Partial pooling

Historically (at least in psychology) the justification to use mixed-level models and partial pooling was to deal with dependencies in the $y_i$s. Partial pooling also produces more precise fixed estimates, but this can introduce problems with correctly controlling $p = .05$ in the frequentist setting. And the resulting random effect estimates (conditional effects) are biased towards the fixed effect (i.e., zero), and so traditionally have not been considered suitable to represent the “true” causal effect, which is often the aim of an experimental science such as psyschology. For these reasons, common advice is to assign a variable as a random effect only when you are not interested in the estimates (i.e., as a control or potential confounding variable).

There are good reasons to be interested in the conditional estimates produced by partial pooling, beginning with the James Stein example that a shrunken estimate ($\hat \theta$) is a better estimate of the population mean ($\theta$) than the sample mean. Part of the intuition behind this paradox is that the sample mean is overly vulnerable to influence or error from outliers in the sample, and any shrunken $\hat \theta$ will reduce that influence. The sample mean is essentially overfit to the sample (but unbiased), while $\hat \theta$ is underfit (and biased).

The intuition can be extended in the context of mixed-level (linear) models when we consider that $\hat \beta$ is a model of a latent variable $\beta$. When modelling a latent variable such as $\beta$, then $\hat \beta$ is the best unbiased estimate of the true latent variable $\beta$ (see Douglas Bates et al and other literature on BLUP vs BLUE, eg https://pubmed.ncbi.nlm.nih.gov/10523752/).

Michael Clarke has an excellent blogpost on shrinkage in random effect models (random intercept + random slope).

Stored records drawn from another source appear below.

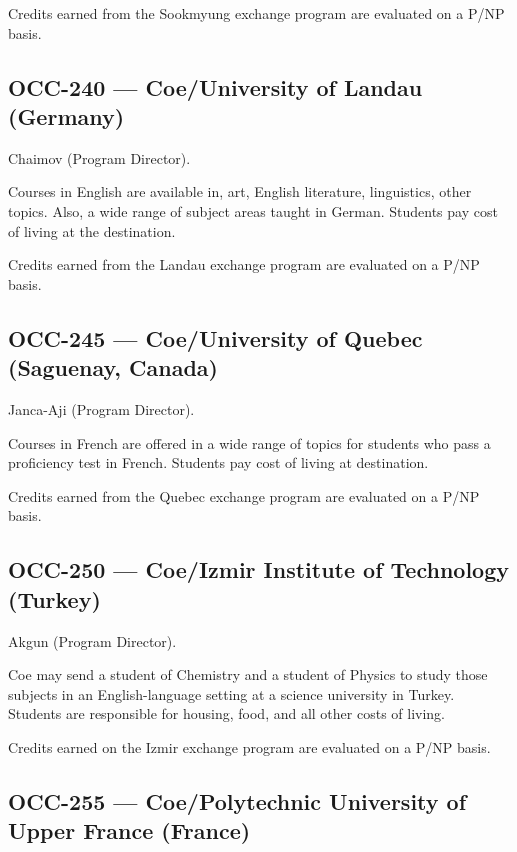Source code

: \documentclass[
  letterpaper,
]{scrbook}
\begin{document}
Credits earned from the Sookmyung exchange program are evaluated on a
P/NP basis.

\subsection{OCC-240 --- Coe/University of Landau
(Germany)}\label{occ-240-coeuniversity-of-landau-germany}

Chaimov (Program Director).

Courses in English are available in, art, English literature,
linguistics, other topics. Also, a wide range of subject areas taught in
German. Students pay cost of living at the destination.

Credits earned from the Landau exchange program are evaluated on a P/NP
basis.

\subsection{OCC-245 --- Coe/University of Quebec (Saguenay,
Canada)}\label{occ-245-coeuniversity-of-quebec-saguenay-canada}

Janca-Aji (Program Director).

Courses in French are offered in a wide range of topics for students who
pass a proficiency test in French. Students pay cost of living at
destination.

Credits earned from the Quebec exchange program are evaluated on a P/NP
basis.

\subsection{OCC-250 --- Coe/Izmir Institute of Technology
(Turkey)}\label{occ-250-coeizmir-institute-of-technology-turkey}

Akgun (Program Director).

Coe may send a student of Chemistry and a student of Physics to study
those subjects in an English-language setting at a science university in
Turkey. Students are responsible for housing, food, and all other costs
of living.

Credits earned on the Izmir exchange program are evaluated on a P/NP
basis.

\subsection{OCC-255 --- Coe/Polytechnic University of Upper France
(France)}\label{occ-255-coepolytechnic-university-of-upper-france-france}
\end{document}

The amount of shrinkage is a function of the relative variance/precision of the group (j) estimates:

$$ \[\begin{align} \hat U_j &= \rho_j \bar y_j + (1 - \rho_j) \bar y \\ \\ \text{where} \\ \rho_j &= \frac{\tau^2}{(\tau^2 + \sigma^2 / n_j)} \end{align}\] $$

Gaussian example

In this example, we are predicting salary among graduates from different majors.

observations [i] belong to subgroups [j]
subgroups [j] are explicitly treated as random draws from a larger population

\[ \begin{align} \text{Level 1}: y_{i} &= \alpha_{j[i]} + \beta_1 x_{i} + \epsilon_i \\ \alpha_{j[i]} &= \beta_0 + \beta_{0j} \\ \text{Level 2}: \beta_{0j} &\sim N(0, \ \tau) \\ \epsilon_i &\sim N(0, \ \sigma) \end{align} \]

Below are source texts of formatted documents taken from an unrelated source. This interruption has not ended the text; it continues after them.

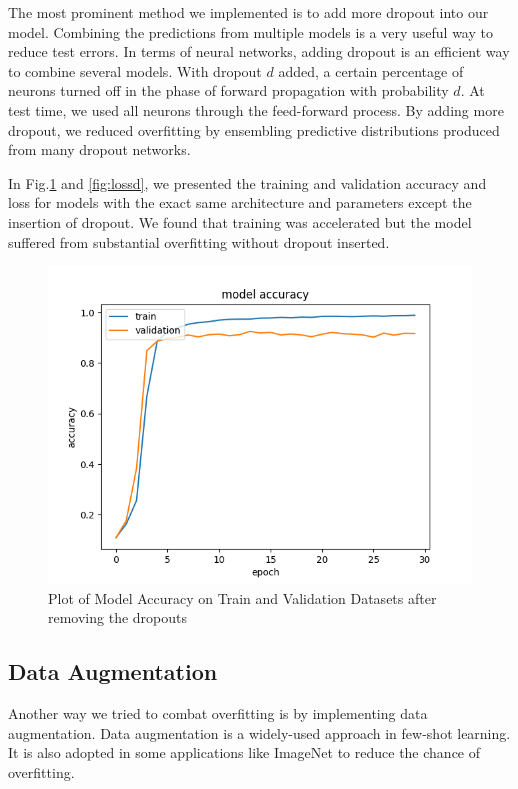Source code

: \documentclass[10pt,conference]{IEEEtran}
\begin{document}
The most prominent method we implemented is to add more dropout into our model. Combining the predictions from multiple models is a very useful way to reduce test errors. In terms of neural networks, adding dropout is an efficient way to combine several models.\cite{hinton2012improving} With dropout $d$ added, a certain percentage of neurons turned off in the phase of forward propagation with probability $d$. At test time, we used all neurons through the feed-forward process. By adding more dropout, we reduced overfitting by ensembling predictive distributions produced from many dropout networks.

In Fig.\ref{fig:accd} and \ref{fig:lossd}, we presented the training and validation accuracy and loss for models with the exact same architecture and parameters except the insertion of dropout. We found that training was accelerated but the model suffered from substantial overfitting without dropout inserted. 

\begin{figure}[!tbhp]
\centering
\includegraphics[width = 0.85\linewidth]{acc_d.png}
\caption{Plot of Model Accuracy on Train and Validation Datasets after removing the dropouts}
\label{fig:accd}
\end{figure}

\subsection{Data Augmentation}
Another way we tried to combat overfitting is by implementing data augmentation. Data augmentation is a widely-used approach in few-shot learning\cite{fei2006one}. It is also adopted in some applications like ImageNet to reduce the chance of overfitting\cite{krizhevsky2012imagenet}. 
\end{document}
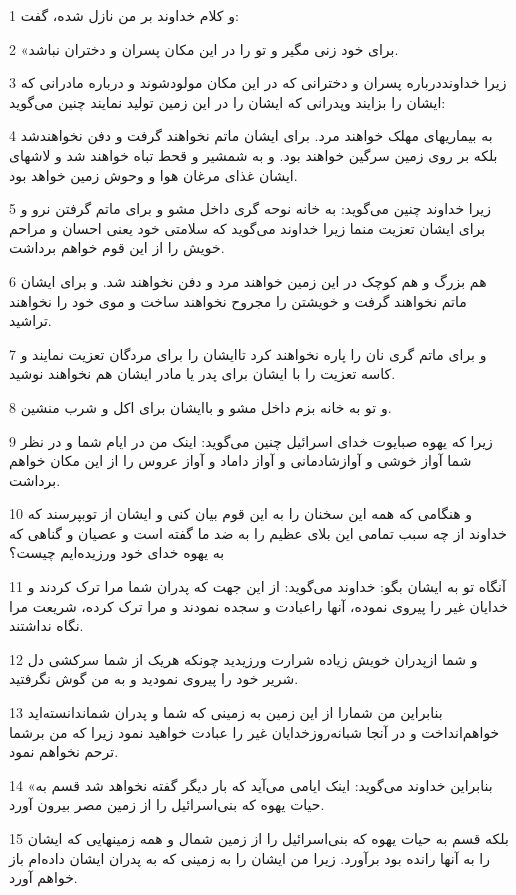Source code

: \par 1 و کلام خداوند بر من نازل شده، گفت:
\par 2 «برای خود زنی مگیر و تو را در این مکان پسران و دختران نباشد.
\par 3 زیرا خداونددرباره پسران و دخترانی که در این مکان مولودشوند و درباره مادرانی که ایشان را بزایند وپدرانی که ایشان را در این زمین تولید نمایند چنین می‌گوید:
\par 4 به بیماریهای مهلک خواهند مرد. برای ایشان ماتم نخواهند گرفت و دفن نخواهندشد بلکه بر روی زمین سرگین خواهند بود. و به شمشیر و قحط تباه خواهند شد و لاشهای ایشان غذای مرغان هوا و وحوش زمین خواهد بود.
\par 5 زیرا خداوند چنین می‌گوید: به خانه نوحه گری داخل مشو و برای ماتم گرفتن نرو و برای ایشان تعزیت منما زیرا خداوند می‌گوید که سلامتی خود یعنی احسان و مراحم خویش را از این قوم خواهم برداشت.
\par 6 هم بزرگ و هم کوچک در این زمین خواهند مرد و دفن نخواهند شد. و برای ایشان ماتم نخواهند گرفت و خویشتن را مجروح نخواهند ساخت و موی خود را نخواهند تراشید.
\par 7 و برای ماتم گری نان را پاره نخواهند کرد تاایشان را برای مردگان تعزیت نمایند و کاسه تعزیت را با ایشان برای پدر یا مادر ایشان هم نخواهند نوشید.
\par 8 و تو به خانه بزم داخل مشو و باایشان برای اکل و شرب منشین.
\par 9 زیرا که یهوه صبایوت خدای اسرائیل چنین می‌گوید: اینک من در ایام شما و در نظر شما آواز خوشی و آوازشادمانی و آواز داماد و آواز عروس را از این مکان خواهم برداشت.
\par 10 و هنگامی که همه این سخنان را به این قوم بیان کنی و ایشان از توبپرسند که خداوند از چه سبب تمامی این بلای عظیم را به ضد ما گفته است و عصیان و گناهی که به یهوه خدای خود ورزیده‌ایم چیست؟
\par 11 آنگاه تو به ایشان بگو: خداوند می‌گوید: از این جهت که پدران شما مرا ترک کردند و خدایان غیر را پیروی نموده، آنها راعبادت و سجده نمودند و مرا ترک کرده، شریعت مرا نگاه نداشتند.
\par 12 و شما ازپدران خویش زیاده شرارت ورزیدید چونکه هریک از شما سرکشی دل شریر خود را پیروی نمودید و به من گوش نگرفتید.
\par 13 بنابراین من شمارا از این زمین به زمینی که شما و پدران شماندانسته‌اید خواهم‌انداخت و در آنجا شبانه‌روزخدایان غیر را عبادت خواهید نمود زیرا که من برشما ترحم نخواهم نمود.
\par 14 «بنابراین خداوند می‌گوید: اینک ایامی می‌آید که بار دیگر گفته نخواهد شد قسم به حیات یهوه که بنی‌اسرائیل را از زمین مصر بیرون آورد.
\par 15 بلکه قسم به حیات یهوه که بنی‌اسرائیل را از زمین شمال و همه زمینهایی که ایشان را به آنها رانده بود برآورد. زیرا من ایشان را به زمینی که به پدران ایشان داده‌ام باز خواهم آورد.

$\alpha_{j[i]}$ indicates that each cluster $j$ (e.g., major) is drawn from a normal distribution centered on $\beta_0$, the grand intercept.
In addition to the fixed effects ($\beta_0$, $\beta_1$), the model estimates the variance or standard deviation of $\beta_{0j}$, i.e., $\tau$
In addition, the residual standard deviation $\sigma$ is estimated as error

The parameters governing the amount of shrinkage are tau ($\tau$), $n_j$, and sigma ($\sigma$). We will vary tau (tau_lo, tau_hi) as well as $n$ (n1, n2, n3) to observe the effect on shrinkage below.

average_salary = 5
tau_lo = 1.5
tau_hi = 6
sigma = 3
n1 = 5
n2 = 10
n3 = 30
seed = 6 # 9, 6, 1, 5 # for replicability

set.seed(seed) 
sim_lo <- tibble(
  major = c(rep(letters[1:8], each = n1),
            rep(letters[9:16], each = n2),
            rep(letters[17:24], each = n3))
) %>%
  rownames_to_column(var= "id") %>% 
  group_by(major) %>% 
  mutate(
    n = n(),
    tau = tau_lo,
    alpha_j = rnorm(1, average_salary, tau_lo),
    salary = rnorm(n(), alpha_j, sigma)
  ) %>%
  ungroup()

set.seed(seed) 
sim_hi <- tibble(
  major = c(rep(letters[1:8], each = 5),
            rep(letters[9:16], each = 10),
            rep(letters[17:24], each = 30))
) %>%
  rownames_to_column(var= "id") %>% 
  group_by(major) %>% 
  mutate(
    n = n(),
    tau = tau_hi,
    alpha_j = rnorm(1, average_salary, tau_hi),
    salary = rnorm(n(), alpha_j, sigma)
  ) %>%
  ungroup()

sim_data <- bind_rows(sim_lo, sim_hi)

sim_data %>%
  ggplot(aes(x = major, y = salary)) +
    geom_point() +
    facet_grid(tau~n, scales = "free_x") +
    theme(axis.ticks = element_blank(),
          panel.grid = element_blank(),
          legend.position = "none")

Partial pooling estimates

Partially-pooled estimates can be obtained from brms or lme4. The formula syntax is very similar between each package, with the major difference being the definition of priors. However default priors in brms are usually sufficient, or at least a good starting point. Here we define priors to illustrate how it can be done, and offer the opportunity to test different priors (e.g., “exponential(1)” vs “exponential(10)”).

# Partial pooling
lmm_lo <- brm(salary ~ 1 + (1|major),
              data = filter(sim_data, tau == tau_lo),
              prior = c(prior(normal(0, 3), class = Intercept),
                        prior(exponential(10), class = sd)))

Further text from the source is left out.